Alors que les grandes économies poursuivent une stratégie pour remplacer les combustibles fossiles russes, des mesures à court terme pourraient créer une dépendance à long terme aux combustibles fossiles, a-t-il averti.

« Les pays pourraient devenir tellement absorbés par le déficit immédiat d’approvisionnement en combustibles fossiles qu’ils négligent ou s’attaquent aux politiques visant à réduire l’utilisation des combustibles fossiles », a déclaré M. Guterres. « C’est de la folie ».

Alors que la dépendance aux combustibles fossiles continue de mettre l’économie mondiale et la sécurité énergétique à la merci des chocs et des crises géopolitiques, « le calendrier pour réduire les émissions de 45% est extrêmement serré ».

« Les pays développés, les banques multilatérales de développement, les institutions financières privées et les entreprises disposant du savoir-faire technique doivent tous unir leurs forces… pour apporter un soutien à grande échelle et rapide aux économies s’appuyant beaucoup sur le charbon », a-t-il ajouté.

Bien qu’il s’agisse d’un « défi majeur », les économies développées et émergentes doivent coopérer les unes avec les autres pour que tous les pays du G20 parviennent à réduire leurs émissions.

Et tandis que tous les pays du G20 ont convenu de cesser de financer le charbon à l’étranger, ils doivent maintenant démanteler leur propre infrastructure dans le secteur du charbon.

Le Secrétaire général a déclaré que « même l’action la plus ambitieuse » ne peut effacer le fait que « la situation est déjà mauvaise » et irréversible dans certains domaines.

Il a plaidé pour une augmentation considérable des investissements dans l’adaptation. Il a appelé tous les donateurs et partenaires techniques à travailler avec l’ONU et les gouvernements vulnérables pour identifier et financer des projets et des programmes.

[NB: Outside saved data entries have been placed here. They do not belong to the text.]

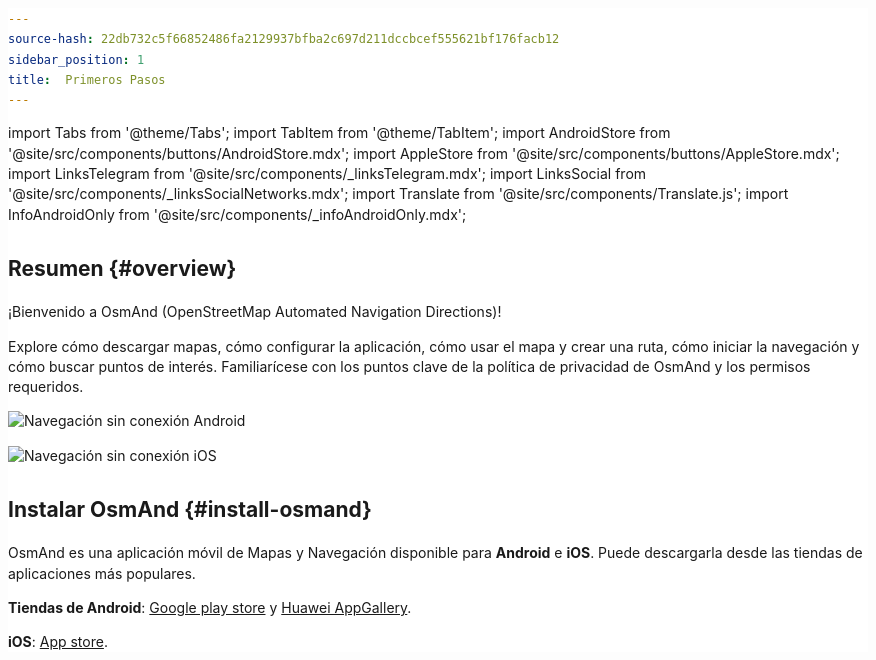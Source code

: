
 ```yaml
---
source-hash: 22db732c5f66852486fa2129937bfba2c697d211dccbcef555621bf176facb12
sidebar_position: 1
title:  Primeros Pasos
---
```


import Tabs from '@theme/Tabs';
import TabItem from '@theme/TabItem';
import AndroidStore from '@site/src/components/buttons/AndroidStore.mdx';
import AppleStore from '@site/src/components/buttons/AppleStore.mdx';
import LinksTelegram from '@site/src/components/_linksTelegram.mdx';
import LinksSocial from '@site/src/components/_linksSocialNetworks.mdx';
import Translate from '@site/src/components/Translate.js';
import InfoAndroidOnly from '@site/src/components/_infoAndroidOnly.mdx';



## Resumen {#overview}

¡Bienvenido a OsmAnd (OpenStreetMap Automated Navigation Directions)!  

Explore cómo descargar mapas, cómo configurar la aplicación, cómo usar el mapa y crear una ruta, cómo iniciar la navegación y cómo buscar puntos de interés. Familiarícese con los puntos clave de la política de privacidad de OsmAnd y los permisos requeridos.

<Tabs groupId="operating-systems" queryString="current-os">

<TabItem value="android" label="Android">

![Navegación sin conexión Android](@site/static/img/settings/google_play_screen1_android.png)

</TabItem>

<TabItem value="ios" label="iOS">

![Navegación sin conexión iOS](@site/static/img/settings/itunes_screen_ios.png)

</TabItem>

</Tabs>


## Instalar OsmAnd {#install-osmand}

OsmAnd es una aplicación móvil de Mapas y Navegación disponible para **Android** e **iOS**. Puede descargarla desde las tiendas de aplicaciones más populares.

**Tiendas de Android**: [Google play store](https://play.google.com/store/apps/details?id=net.osmand) y [Huawei AppGallery](https://appgallery.huawei.com/#/app/C101486545).

<AndroidStore/>

**iOS**: [App store](https://apps.apple.com/us/app/osmand-maps-travel-navigate/id934850257).

<AppleStore/>
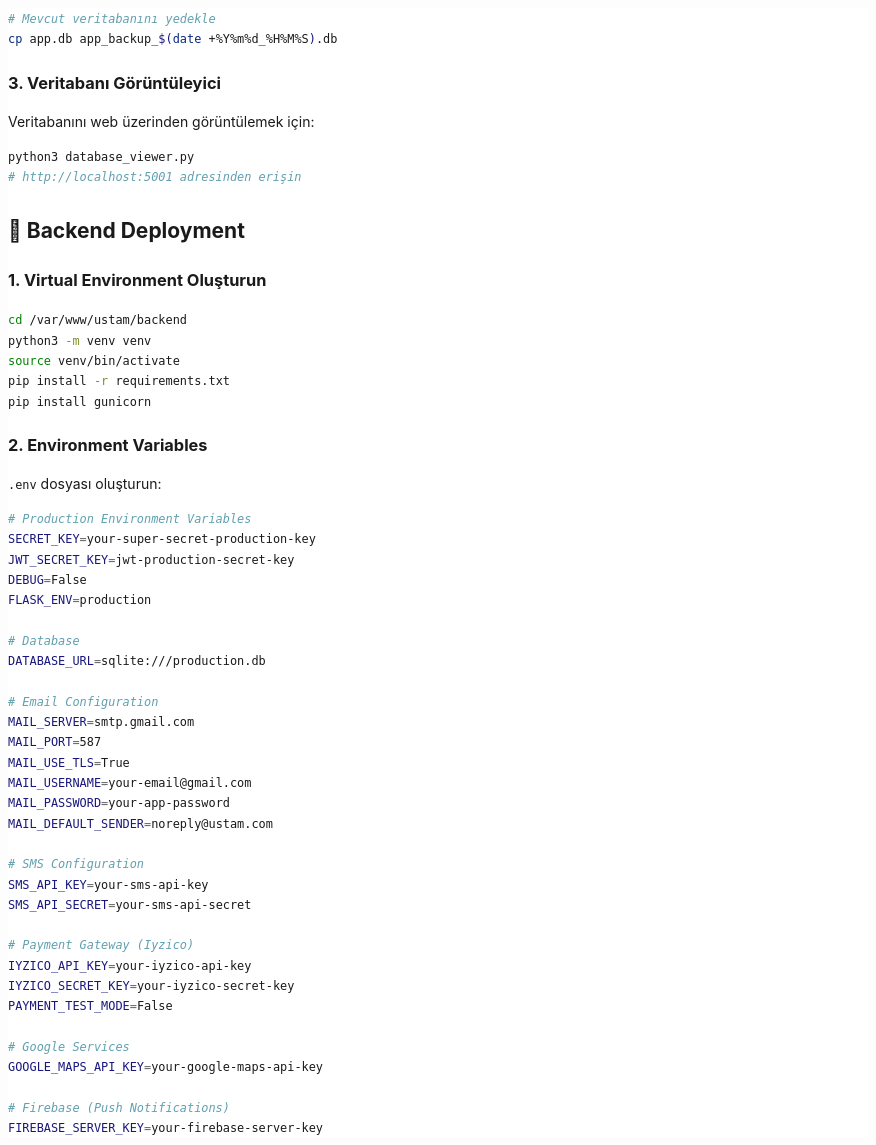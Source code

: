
 ```bash
# Mevcut veritabanını yedekle
cp app.db app_backup_$(date +%Y%m%d_%H%M%S).db
```

### 3. Veritabanı Görüntüleyici

Veritabanını web üzerinden görüntülemek için:

```bash
python3 database_viewer.py
# http://localhost:5001 adresinden erişin
```

## 🐍 Backend Deployment

### 1. Virtual Environment Oluşturun

```bash
cd /var/www/ustam/backend
python3 -m venv venv
source venv/bin/activate
pip install -r requirements.txt
pip install gunicorn
```

### 2. Environment Variables

`.env` dosyası oluşturun:

```bash
# Production Environment Variables
SECRET_KEY=your-super-secret-production-key
JWT_SECRET_KEY=jwt-production-secret-key
DEBUG=False
FLASK_ENV=production

# Database
DATABASE_URL=sqlite:///production.db

# Email Configuration
MAIL_SERVER=smtp.gmail.com
MAIL_PORT=587
MAIL_USE_TLS=True
MAIL_USERNAME=your-email@gmail.com
MAIL_PASSWORD=your-app-password
MAIL_DEFAULT_SENDER=noreply@ustam.com

# SMS Configuration
SMS_API_KEY=your-sms-api-key
SMS_API_SECRET=your-sms-api-secret

# Payment Gateway (Iyzico)
IYZICO_API_KEY=your-iyzico-api-key
IYZICO_SECRET_KEY=your-iyzico-secret-key
PAYMENT_TEST_MODE=False

# Google Services
GOOGLE_MAPS_API_KEY=your-google-maps-api-key

# Firebase (Push Notifications)
FIREBASE_SERVER_KEY=your-firebase-server-key
```
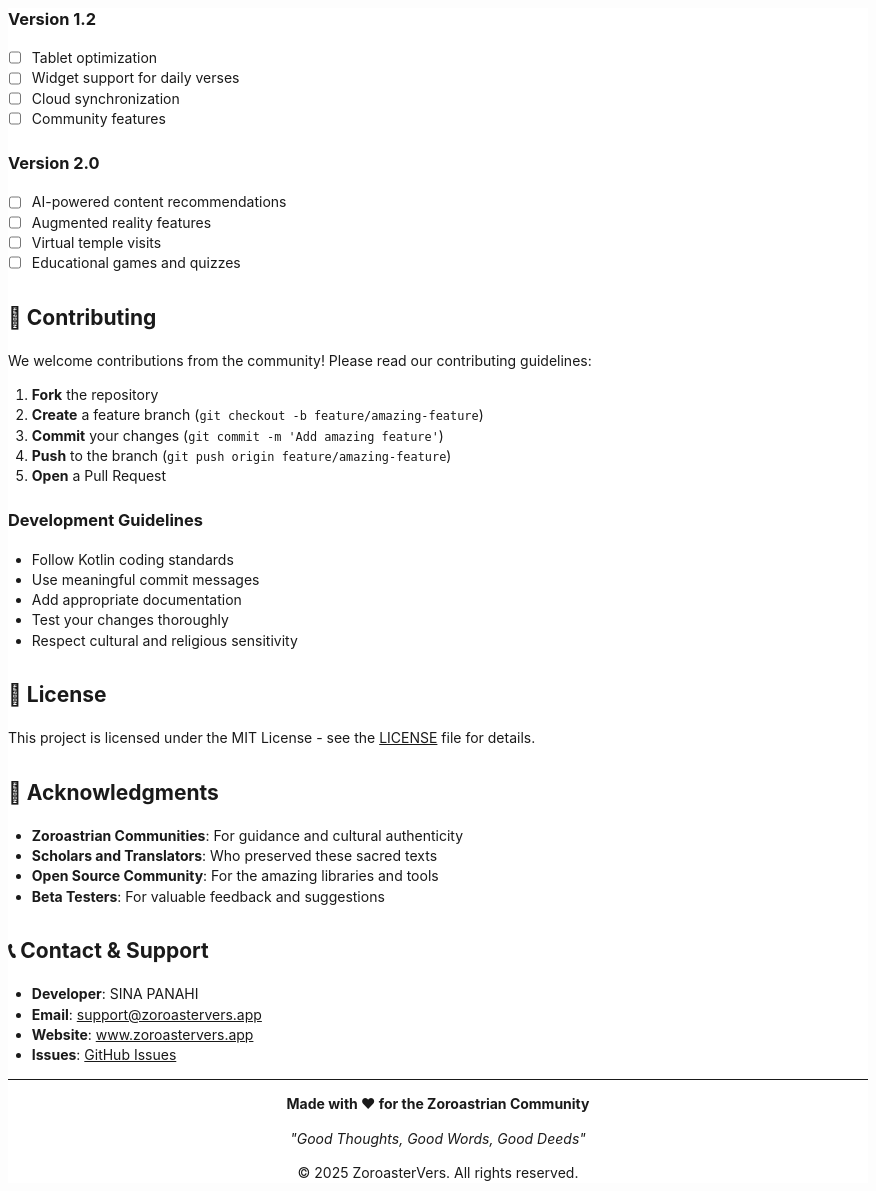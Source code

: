 ### **Version 1.2**
- [ ] Tablet optimization
- [ ] Widget support for daily verses
- [ ] Cloud synchronization
- [ ] Community features

### **Version 2.0**
- [ ] AI-powered content recommendations
- [ ] Augmented reality features
- [ ] Virtual temple visits
- [ ] Educational games and quizzes

## 🤝 **Contributing**

We welcome contributions from the community! Please read our contributing guidelines:

1. **Fork** the repository
2. **Create** a feature branch (`git checkout -b feature/amazing-feature`)
3. **Commit** your changes (`git commit -m 'Add amazing feature'`)
4. **Push** to the branch (`git push origin feature/amazing-feature`)
5. **Open** a Pull Request

### **Development Guidelines**
- Follow Kotlin coding standards
- Use meaningful commit messages
- Add appropriate documentation
- Test your changes thoroughly
- Respect cultural and religious sensitivity

## 📄 **License**

This project is licensed under the MIT License - see the [LICENSE](LICENSE) file for details.

## 🙏 **Acknowledgments**

- **Zoroastrian Communities**: For guidance and cultural authenticity
- **Scholars and Translators**: Who preserved these sacred texts
- **Open Source Community**: For the amazing libraries and tools
- **Beta Testers**: For valuable feedback and suggestions

## 📞 **Contact & Support**

- **Developer**: SINA PANAHI
- **Email**: support@zoroastervers.app
- **Website**: www.zoroastervers.app
- **Issues**: [GitHub Issues](https://github.com/S1NAPANAHI/zoroastervers/issues)

---

<div align="center">
  <p><strong>Made with ❤️ for the Zoroastrian Community</strong></p>
  <p><em>"Good Thoughts, Good Words, Good Deeds"</em></p>
  <p>© 2025 ZoroasterVers. All rights reserved.</p>
</div>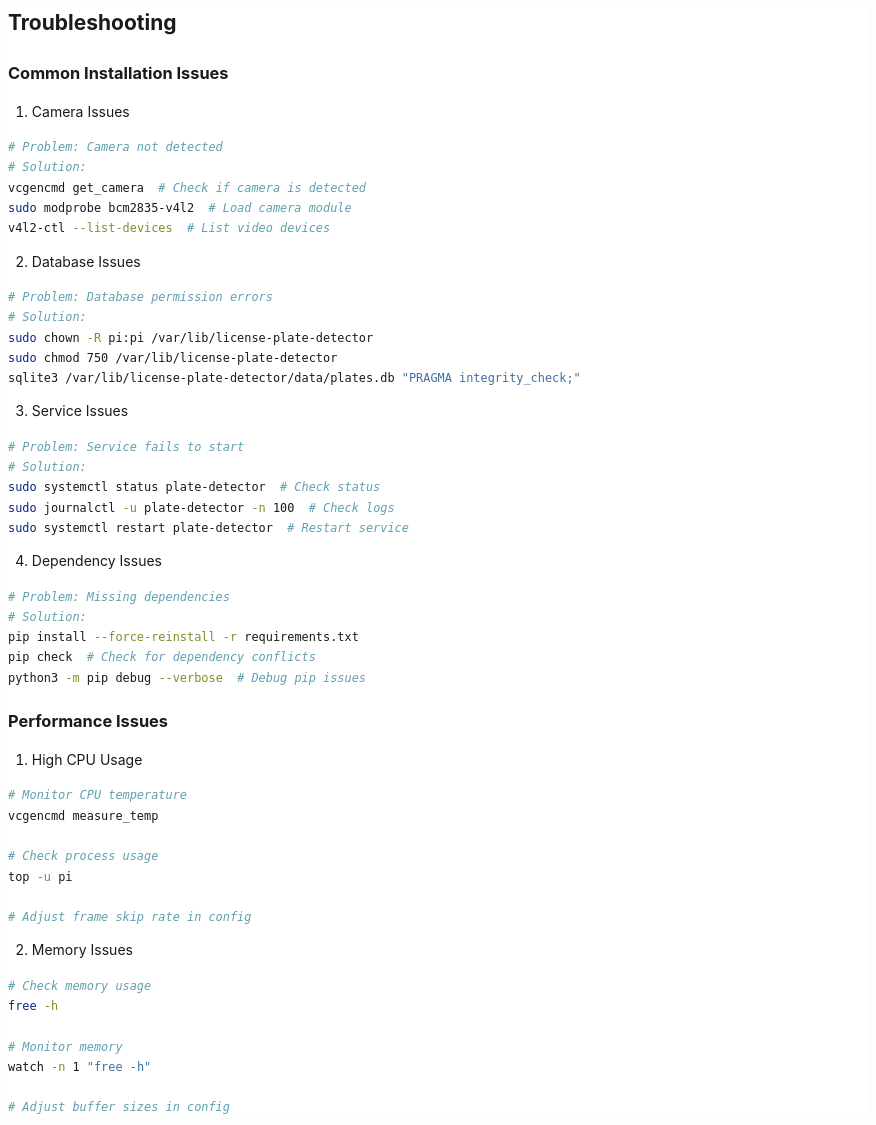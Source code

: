 ## Troubleshooting

### Common Installation Issues

1. Camera Issues
```bash
# Problem: Camera not detected
# Solution:
vcgencmd get_camera  # Check if camera is detected
sudo modprobe bcm2835-v4l2  # Load camera module
v4l2-ctl --list-devices  # List video devices
```

2. Database Issues
```bash
# Problem: Database permission errors
# Solution:
sudo chown -R pi:pi /var/lib/license-plate-detector
sudo chmod 750 /var/lib/license-plate-detector
sqlite3 /var/lib/license-plate-detector/data/plates.db "PRAGMA integrity_check;"
```

3. Service Issues
```bash
# Problem: Service fails to start
# Solution:
sudo systemctl status plate-detector  # Check status
sudo journalctl -u plate-detector -n 100  # Check logs
sudo systemctl restart plate-detector  # Restart service
```

4. Dependency Issues
```bash
# Problem: Missing dependencies
# Solution:
pip install --force-reinstall -r requirements.txt
pip check  # Check for dependency conflicts
python3 -m pip debug --verbose  # Debug pip issues
```

### Performance Issues

1. High CPU Usage
```bash
# Monitor CPU temperature
vcgencmd measure_temp

# Check process usage
top -u pi

# Adjust frame skip rate in config
```

2. Memory Issues
```bash
# Check memory usage
free -h

# Monitor memory
watch -n 1 "free -h"

# Adjust buffer sizes in config
```
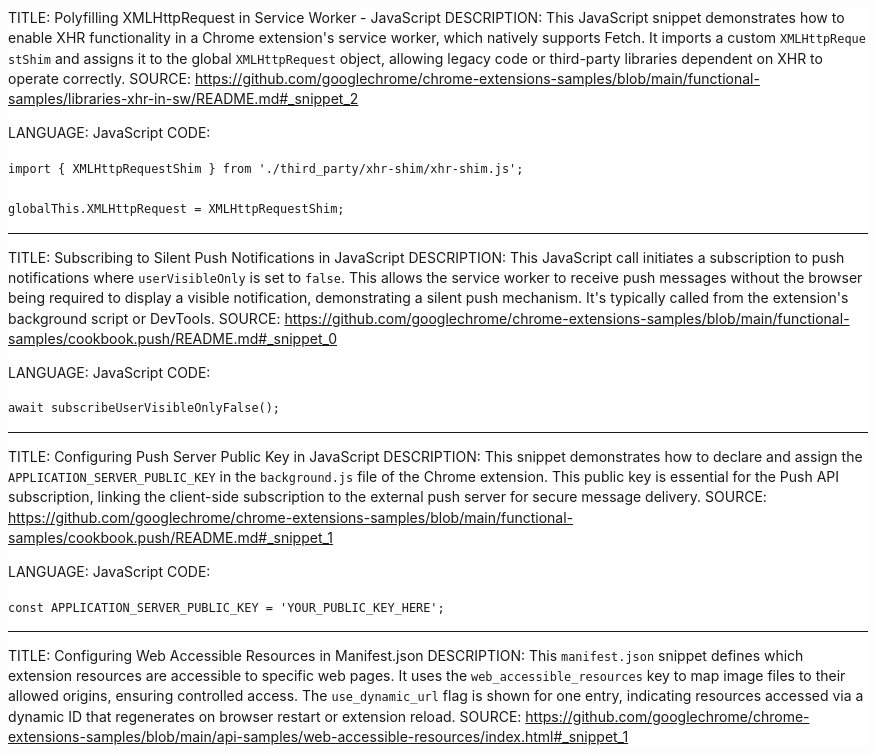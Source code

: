 
TITLE: Polyfilling XMLHttpRequest in Service Worker - JavaScript
DESCRIPTION: This JavaScript snippet demonstrates how to enable XHR functionality in a Chrome extension's service worker, which natively supports Fetch. It imports a custom `XMLHttpRequestShim` and assigns it to the global `XMLHttpRequest` object, allowing legacy code or third-party libraries dependent on XHR to operate correctly.
SOURCE: https://github.com/googlechrome/chrome-extensions-samples/blob/main/functional-samples/libraries-xhr-in-sw/README.md#_snippet_2

LANGUAGE: JavaScript
CODE:

```
import { XMLHttpRequestShim } from './third_party/xhr-shim/xhr-shim.js';

globalThis.XMLHttpRequest = XMLHttpRequestShim;
```

---

TITLE: Subscribing to Silent Push Notifications in JavaScript
DESCRIPTION: This JavaScript call initiates a subscription to push notifications where `userVisibleOnly` is set to `false`. This allows the service worker to receive push messages without the browser being required to display a visible notification, demonstrating a silent push mechanism. It's typically called from the extension's background script or DevTools.
SOURCE: https://github.com/googlechrome/chrome-extensions-samples/blob/main/functional-samples/cookbook.push/README.md#_snippet_0

LANGUAGE: JavaScript
CODE:

```
await subscribeUserVisibleOnlyFalse();
```

---

TITLE: Configuring Push Server Public Key in JavaScript
DESCRIPTION: This snippet demonstrates how to declare and assign the `APPLICATION_SERVER_PUBLIC_KEY` in the `background.js` file of the Chrome extension. This public key is essential for the Push API subscription, linking the client-side subscription to the external push server for secure message delivery.
SOURCE: https://github.com/googlechrome/chrome-extensions-samples/blob/main/functional-samples/cookbook.push/README.md#_snippet_1

LANGUAGE: JavaScript
CODE:

```
const APPLICATION_SERVER_PUBLIC_KEY = 'YOUR_PUBLIC_KEY_HERE';
```

---

TITLE: Configuring Web Accessible Resources in Manifest.json
DESCRIPTION: This `manifest.json` snippet defines which extension resources are accessible to specific web pages. It uses the `web_accessible_resources` key to map image files to their allowed origins, ensuring controlled access. The `use_dynamic_url` flag is shown for one entry, indicating resources accessed via a dynamic ID that regenerates on browser restart or extension reload.
SOURCE: https://github.com/googlechrome/chrome-extensions-samples/blob/main/api-samples/web-accessible-resources/index.html#_snippet_1
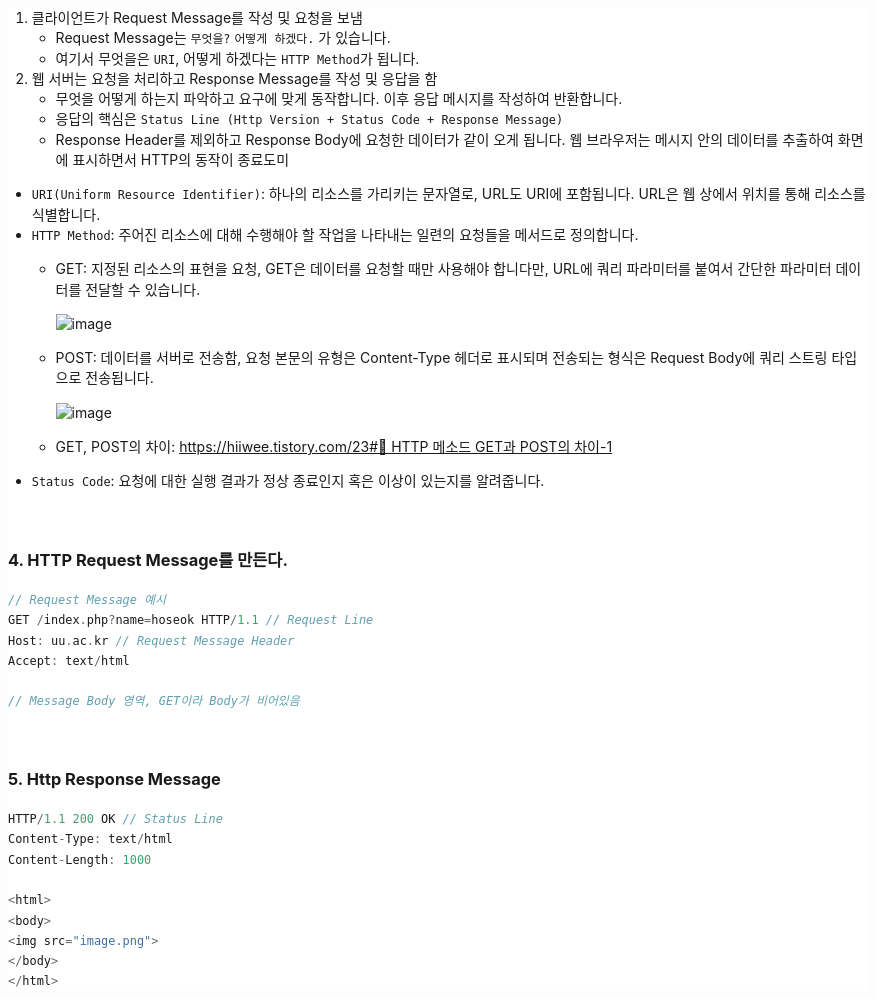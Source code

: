 1. 클라이언트가 Request Message를 작성 및 요청을 보냄
    - Request Message는 `무엇을?` `어떻게 하겠다.` 가 있습니다.
    - 여기서 무엇을은 `URI`, 어떻게 하겠다는 `HTTP Method`가 됩니다.
2. 웹 서버는 요청을 처리하고 Response Message를 작성 및 응답을 함
    - 무엇을 어떻게 하는지 파악하고 요구에 맞게 동작합니다. 이후 응답 메시지를 작성하여 반환합니다.
    - 응답의 핵심은 `Status Line (Http Version + Status Code + Response Message)`
    - Response Header를 제외하고 Response Body에 요청한 데이터가 같이 오게 됩니다. 웹 브라우저는 메시지 안의 데이터를 추출하여 화면에 표시하면서 HTTP의 동작이 종료도미

- `URI(Uniform Resource Identifier)`: 하나의 리소스를 가리키는 문자열로, URL도 URI에 포함됩니다.
URL은 웹 상에서 위치를 통해 리소스를 식별합니다.
- `HTTP Method`: 주어진 리소스에 대해 수행해야 할 작업을 나타내는 일련의 요청들을 메서드로 정의합니다.
    - GET: 지정된 리소스의 표현을 요청, GET은 데이터를 요청할 때만 사용해야 합니다만, URL에 쿼리 파라미터를 붙여서 간단한 파라미터 데이터를 전달할 수 있습니다.
        
        ![image](https://github.com/young0264/network_study/assets/66772624/1cf15236-0ffa-4ba5-b51f-363770d843e6)

        
    - POST: 데이터를 서버로 전송함, 요청 본문의 유형은 Content-Type 헤더로 표시되며 전송되는 형식은 Request Body에 쿼리 스트링 타입으로 전송됩니다.
        
        ![image](https://github.com/young0264/network_study/assets/66772624/4ae55ef0-7b81-4844-acad-798e844331ae)

        
    - GET, POST의 차이: [https://hiiwee.tistory.com/23#📌 HTTP 메소드 GET과 POST의 차이-1](https://hiiwee.tistory.com/23#%F0%9F%93%8C%20HTTP%20%EB%A9%94%EC%86%8C%EB%93%9C%20GET%EA%B3%BC%20POST%EC%9D%98%20%EC%B0%A8%EC%9D%B4-1)
- `Status Code`: 요청에 대한 실행 결과가 정상 종료인지 혹은 이상이 있는지를 알려줍니다.

<br>

### 4. HTTP Request Message를 만든다.

```swift
// Request Message 예시
GET /index.php?name=hoseok HTTP/1.1 // Request Line
Host: uu.ac.kr // Request Message Header
Accept: text/html

// Message Body 영역, GET이라 Body가 비어있음
```

<br>

### 5. Http Response Message

```swift
HTTP/1.1 200 OK // Status Line
Content-Type: text/html
Content-Length: 1000

<html>
<body>
<img src="image.png">
</body>
</html>
```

Le chef de l’ONU a également insisté sur de nouveaux systèmes d’éligibilité simplifiés et des investissements accrus dans l’adaptation et la résilience.

En commençant par les finances publiques, les pays les plus riches doivent respecter leur engagement financier climatique de 100 milliards de dollars pour 2022 envers les pays en développement – les institutions financières internationales en faisant une priorité.

Deuxièmement, il a déclaré que le financement mixte exige que ces institutions s’associent au secteur privé pour des investissements conjoints et l’innovation, afin de débloquer des milliers de milliards de dollars pour la transition.

Enfin, la finance privée doit investir « beaucoup plus » dans les transitions nettes zéro et résilientes au changement climatique pour les économies émergentes.

Au lieu de « freiner » la décarbonation de l’économie mondiale, le Secrétaire général a exhorté tout le monde à « mettre le pied au plancher vers un avenir d’énergies renouvelables ».

Il a conclu en exposant les étapes pour atteindre l’objectif de 1,5 degré Celsius, en commençant par accélérer l’élimination du charbon et des combustibles fossiles ; mettre en œuvre une transition énergétique juste et durable ; et renforcer les plans climatiques nationaux.

Il est également impératif d’aider les économies émergentes à éliminer de toute urgence l’utilisation du charbon ; augmenter le financement climatique ; décarboner les principaux secteurs – tels que le transport maritime, l’aviation, l’acier et le ciment – et protéger les plus vulnérables.